WHAT YOU HAVE TO DO
Show me each line of the listing below where the word "documentclass" appears.

DATA TO EXAMINE Start Marker

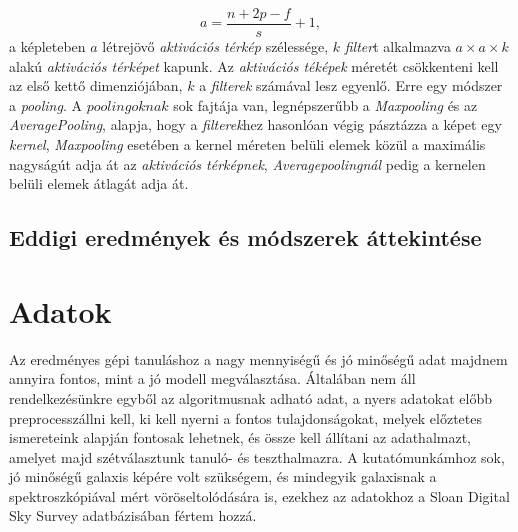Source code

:\documentclass[12pt,letterpaper,twoside,openright]{book}
\begin{document}
\begin{equation}
a = \frac{n+2p-f}{s} +1,
\end{equation}
a képleteben $a$ létrejövő \textit{aktivációs térkép} szélessége, $k$ \textit{filter}t alkalmazva $a\times a\times k$ alakú \textit{aktivációs térképet} kapunk. Az \textit{aktivációs téképek} méretét csökkenteni kell az első kettő dimenziójában, $k$ a \textit{filterek} számával lesz egyenlő. Erre egy módszer a \textit{pooling}. A $poolingoknak$ sok fajtája van, legnépszerűbb a \textit{Maxpooling} és az \textit{AveragePooling}, alapja, hogy a \textit{filterek}hez hasonlóan végig pásztázza a képet egy \textit{kernel},  \textit{Maxpooling} esetében a kernel méreten belüli elemek közül a maximális nagyságút adja át az \textit{aktivációs térképnek}, \textit{Averagepoolingnál} pedig a kernelen belüli elemek átlagát adja át.
\section{Eddigi eredmények és módszerek áttekintése}


 \chapter{Adatok}
 Az eredményes gépi tanuláshoz a nagy mennyiségű és jó minőségű adat majdnem annyira fontos, mint a jó modell megválasztása. Általában nem áll  rendelkezésünkre egyből az algoritmusnak adható adat, a nyers adatokat előbb preprocesszállni kell, ki kell nyerni a fontos tulajdonságokat, melyek előztetes ismereteink alapján fontosak lehetnek, és össze kell állítani az adathalmazt, amelyet majd  szétválasztunk tanuló- és teszthalmazra. 
 \newline \indent 
 A kutatómunkámhoz sok, jó minőségű galaxis képére volt szükségem, és mindegyik galaxisnak a spektroszkópiával mért vöröseltolódására is, ezekhez az adatokhoz a Sloan Digital Sky Survey adatbázisában fértem hozzá.
 
\end{document}
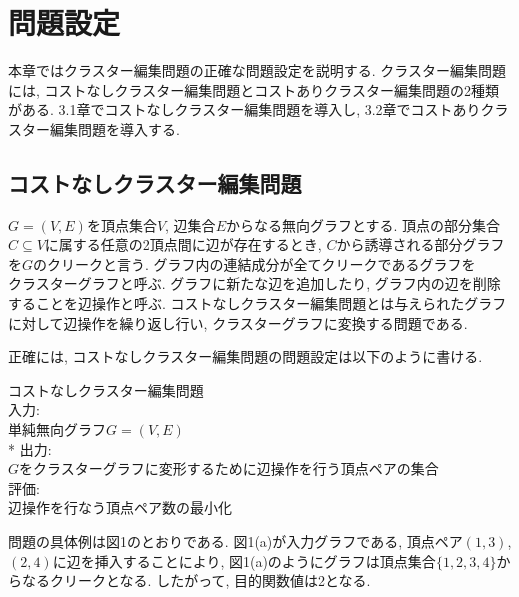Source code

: \documentclass[10.5,a4paper,titlepage, dvipdfmx]{bxjsarticle}
\begin{document}
\section{問題設定}
本章ではクラスター編集問題の正確な問題設定を説明する.
クラスター編集問題には, コストなしクラスター編集問題とコストありクラスター編集問題の2種類がある.
3.1章でコストなしクラスター編集問題を導入し, 3.2章でコストありクラスター編集問題を導入する.

\subsection{コストなしクラスター編集問題}
$G=(V,E)$を頂点集合$V$, 辺集合$E$からなる無向グラフとする. 頂点の部分集合$C \subseteq V$に属する任意の2頂点間に辺が存在するとき, $C$から誘導される部分グラフを$G$の$\textbf{クリーク}$と言う.
グラフ内の連結成分が全てクリークであるグラフを$\textbf{クラスターグラフ}$と呼ぶ.
グラフに新たな辺を追加したり, グラフ内の辺を削除することを辺操作と呼ぶ.
コストなしクラスター編集問題とは与えられたグラフに対して辺操作を繰り返し行い, クラスターグラフに変換する問題である.\par
正確には, コストなしクラスター編集問題の問題設定は以下のように書ける.\\

\begin{screen}
    $\textbf{コストなしクラスター編集問題}$ \\
    入力: \\
    \hspace{15pt} 単純無向グラフ$G=(V,E)$ \\*
    出力: \\
    \hspace{15pt} $G$をクラスターグラフに変形するために辺操作を行う頂点ペアの集合\\
    評価: \\
    \hspace{15pt} 辺操作を行なう頂点ペア数の最小化
\end{screen}

問題の具体例は図1のとおりである.
図1(a)が入力グラフである, 頂点ペア$(1,3)$, $(2,4)$に辺を挿入することにより, 図1(a)のようにグラフは頂点集合$\{1,2,3,4\}$からなるクリークとなる.
したがって, 目的関数値は2となる.
\end{document}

DATA TO EXAMINE End Marker

ANSWER TO THIS EXERCISE
:\documentclass[12pt,letterpaper,twoside,openright]{book}
: \documentclass[10.5,a4paper,titlepage, dvipdfmx]{bxjsarticle}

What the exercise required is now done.